Mira Sorvino is one of Hollywood's most versatile players, with credits that include roles in such eclectic projects as Summer of Sam and Mighty Aphrodite—for which she won an Oscar—and recurring turns in the series Psyche and Falling Skies. Initially, she took her show-business dad's advice and put education first. She graduated magna cum laude in East Asian Studies from Harvard and speaks fluent Mandarin Chinese and French. She then moved to NYC and got her start in films. A passionate advocate for victims of sexual exploitation, she's been a U.N. Goodwill Ambassador and a longtime supporter of Amnesty International.
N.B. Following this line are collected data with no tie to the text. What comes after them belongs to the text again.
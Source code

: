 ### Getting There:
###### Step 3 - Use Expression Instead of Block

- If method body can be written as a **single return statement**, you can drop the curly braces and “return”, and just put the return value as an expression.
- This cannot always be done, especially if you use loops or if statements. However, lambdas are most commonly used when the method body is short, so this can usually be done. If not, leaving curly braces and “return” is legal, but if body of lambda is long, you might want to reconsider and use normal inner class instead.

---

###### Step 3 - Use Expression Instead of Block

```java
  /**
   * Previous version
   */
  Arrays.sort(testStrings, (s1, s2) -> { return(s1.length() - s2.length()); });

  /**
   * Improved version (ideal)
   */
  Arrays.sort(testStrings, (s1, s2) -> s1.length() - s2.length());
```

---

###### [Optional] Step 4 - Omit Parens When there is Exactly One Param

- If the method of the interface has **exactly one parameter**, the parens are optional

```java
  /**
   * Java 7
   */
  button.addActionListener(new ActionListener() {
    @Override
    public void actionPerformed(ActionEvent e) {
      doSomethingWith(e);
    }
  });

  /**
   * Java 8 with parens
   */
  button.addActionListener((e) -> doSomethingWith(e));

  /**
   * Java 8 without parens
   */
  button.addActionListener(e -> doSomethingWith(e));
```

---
Sorvino is next up in BBC America's original series, Intruders.

TRANSCRIPT

Tavis: Oscar-winning actress Mira Sorvino who earned that distinction in Woody Allen’s “Mighty Aphrodite” returns to television this month starring in a BBC America science fiction thriller called “Intruders” which has a pretty good pedigree.

In addition to Mira, the executive producer has the “X-Files” to his credit, so we’ll start our conversation with a clip from “Intruders.”

[Clip]

Tavis: I was whispering to Mira before we played that clip that, when I saw the pilot episode in the studio – the network was nice to send me the first couple of episodes – but after watching the first episode, I was thoroughly lost which I think that’s a good thing for a pilot that you’re waiting to see what happens next.
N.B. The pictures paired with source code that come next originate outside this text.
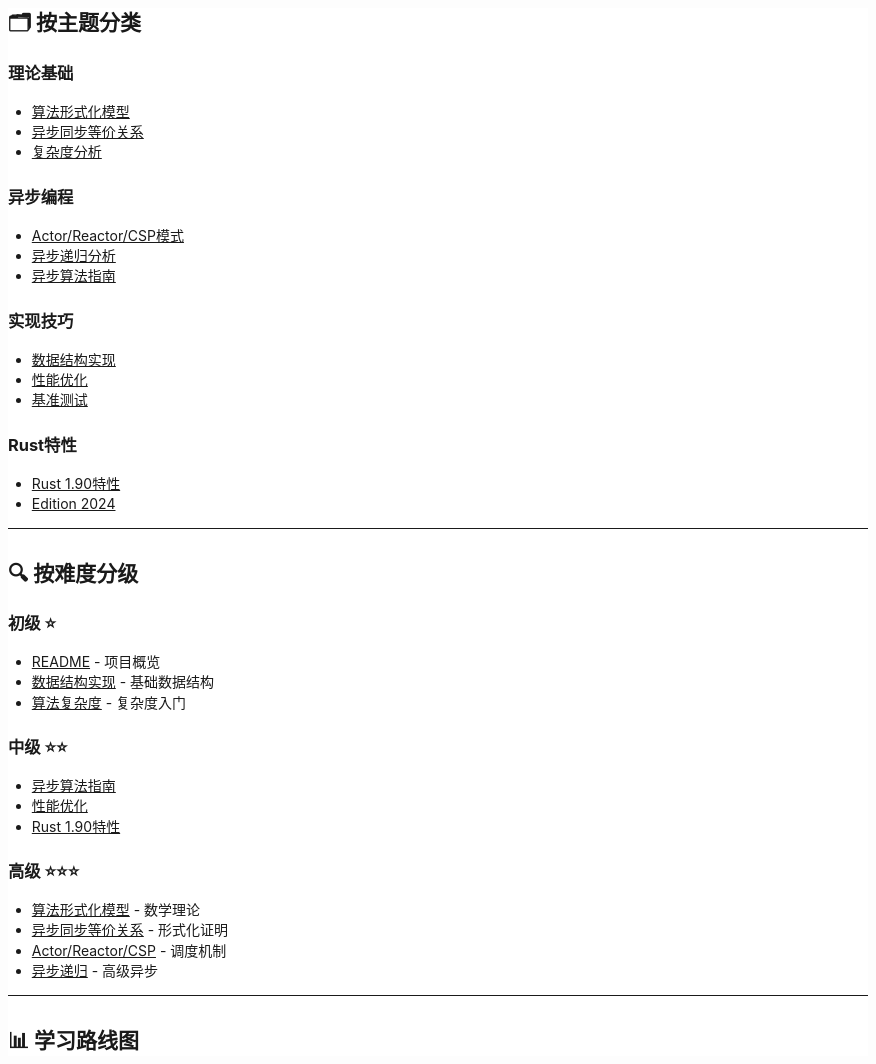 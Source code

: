 
## 🗂️ 按主题分类

### 理论基础

- [算法形式化模型](FORMAL_ALGORITHM_MODELS.md)
- [异步同步等价关系](ASYNC_SYNC_EQUIVALENCE_ALGORITHMS.md)
- [复杂度分析](algorithm_complexity.md)

### 异步编程

- [Actor/Reactor/CSP模式](ACTOR_REACTOR_CSP_PATTERNS.md)
- [异步递归分析](ASYNC_RECURSION_ANALYSIS.md)
- [异步算法指南](async_algorithms.md)

### 实现技巧

- [数据结构实现](data_structures.md)
- [性能优化](performance_optimization.md)
- [基准测试](benchmarking_guide.md)

### Rust特性

- [Rust 1.90特性](RUST_190_FEATURES_APPLICATION.md)
- [Edition 2024](Edition_2024_Features.md)

---

## 🔍 按难度分级

### 初级 ⭐

- [README](../README.md) - 项目概览
- [数据结构实现](data_structures.md) - 基础数据结构
- [算法复杂度](algorithm_complexity.md) - 复杂度入门

### 中级 ⭐⭐

- [异步算法指南](async_algorithms.md)
- [性能优化](performance_optimization.md)
- [Rust 1.90特性](RUST_190_FEATURES_APPLICATION.md)

### 高级 ⭐⭐⭐

- [算法形式化模型](FORMAL_ALGORITHM_MODELS.md) - 数学理论
- [异步同步等价关系](ASYNC_SYNC_EQUIVALENCE_ALGORITHMS.md) - 形式化证明
- [Actor/Reactor/CSP](ACTOR_REACTOR_CSP_PATTERNS.md) - 调度机制
- [异步递归](ASYNC_RECURSION_ANALYSIS.md) - 高级异步

---

## 📊 学习路线图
So when I got to episode two, it made a little bit more sense, but this is one of those things where, you know, you can’t give it all away at the beginning.

Mira Sorvino: No. It’s like if you’re watching a Hitchcock film in the first eighth, think of this as like if you thought of it like a Hitchcock film. Each episode is an eighth of the film. So in the first eighth or two-eighths of the film, he would never give away what you’re going to find out later.

And that’s the way our mystery starts unfolding and you are sort of in the position of my husband, John Simm, in the story who is completely baffled by what is going on with his wife, what are these strange unrelated events, seemingly unrelated, like his friend from high school played by Tory Kittles who shows up and says, “I have things I need to talk to you about a murder and your wife.” And I go missing, so he is just lost and saying, “What is going on?”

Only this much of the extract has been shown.